Recorded data
---*---
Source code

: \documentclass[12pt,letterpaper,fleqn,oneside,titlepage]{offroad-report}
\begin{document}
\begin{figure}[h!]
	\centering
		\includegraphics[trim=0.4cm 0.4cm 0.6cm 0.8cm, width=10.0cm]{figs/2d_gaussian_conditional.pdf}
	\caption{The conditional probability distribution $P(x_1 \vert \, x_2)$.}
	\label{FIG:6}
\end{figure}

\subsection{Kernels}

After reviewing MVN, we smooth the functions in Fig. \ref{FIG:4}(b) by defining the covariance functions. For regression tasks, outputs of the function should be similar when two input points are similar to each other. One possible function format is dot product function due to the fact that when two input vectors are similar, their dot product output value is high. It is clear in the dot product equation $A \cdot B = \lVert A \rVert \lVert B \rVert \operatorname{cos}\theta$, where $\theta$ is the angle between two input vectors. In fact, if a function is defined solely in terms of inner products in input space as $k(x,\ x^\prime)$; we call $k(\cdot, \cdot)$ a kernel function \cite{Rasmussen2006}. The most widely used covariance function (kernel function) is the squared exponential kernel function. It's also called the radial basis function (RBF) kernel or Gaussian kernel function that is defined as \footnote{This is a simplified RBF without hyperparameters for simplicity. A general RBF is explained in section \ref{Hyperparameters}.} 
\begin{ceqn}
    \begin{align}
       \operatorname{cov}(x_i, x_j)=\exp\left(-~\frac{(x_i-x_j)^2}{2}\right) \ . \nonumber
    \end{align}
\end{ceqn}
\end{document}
---*---
Without dropping a single line, output the records above exactly.

Source code

: \documentclass[12pt,letterpaper,fleqn,oneside,titlepage]{offroad-report}
\begin{document}
\begin{figure}[h!]
	\centering
		\includegraphics[trim=0.4cm 0.4cm 0.6cm 0.8cm, width=10.0cm]{figs/2d_gaussian_conditional.pdf}
	\caption{The conditional probability distribution $P(x_1 \vert \, x_2)$.}
	\label{FIG:6}
\end{figure}

\subsection{Kernels}

After reviewing MVN, we smooth the functions in Fig. \ref{FIG:4}(b) by defining the covariance functions. For regression tasks, outputs of the function should be similar when two input points are similar to each other. One possible function format is dot product function due to the fact that when two input vectors are similar, their dot product output value is high. It is clear in the dot product equation $A \cdot B = \lVert A \rVert \lVert B \rVert \operatorname{cos}\theta$, where $\theta$ is the angle between two input vectors. In fact, if a function is defined solely in terms of inner products in input space as $k(x,\ x^\prime)$; we call $k(\cdot, \cdot)$ a kernel function \cite{Rasmussen2006}. The most widely used covariance function (kernel function) is the squared exponential kernel function. It's also called the radial basis function (RBF) kernel or Gaussian kernel function that is defined as \footnote{This is a simplified RBF without hyperparameters for simplicity. A general RBF is explained in section \ref{Hyperparameters}.} 
\begin{ceqn}
    \begin{align}
       \operatorname{cov}(x_i, x_j)=\exp\left(-~\frac{(x_i-x_j)^2}{2}\right) \ . \nonumber
    \end{align}
\end{ceqn}
\end{document}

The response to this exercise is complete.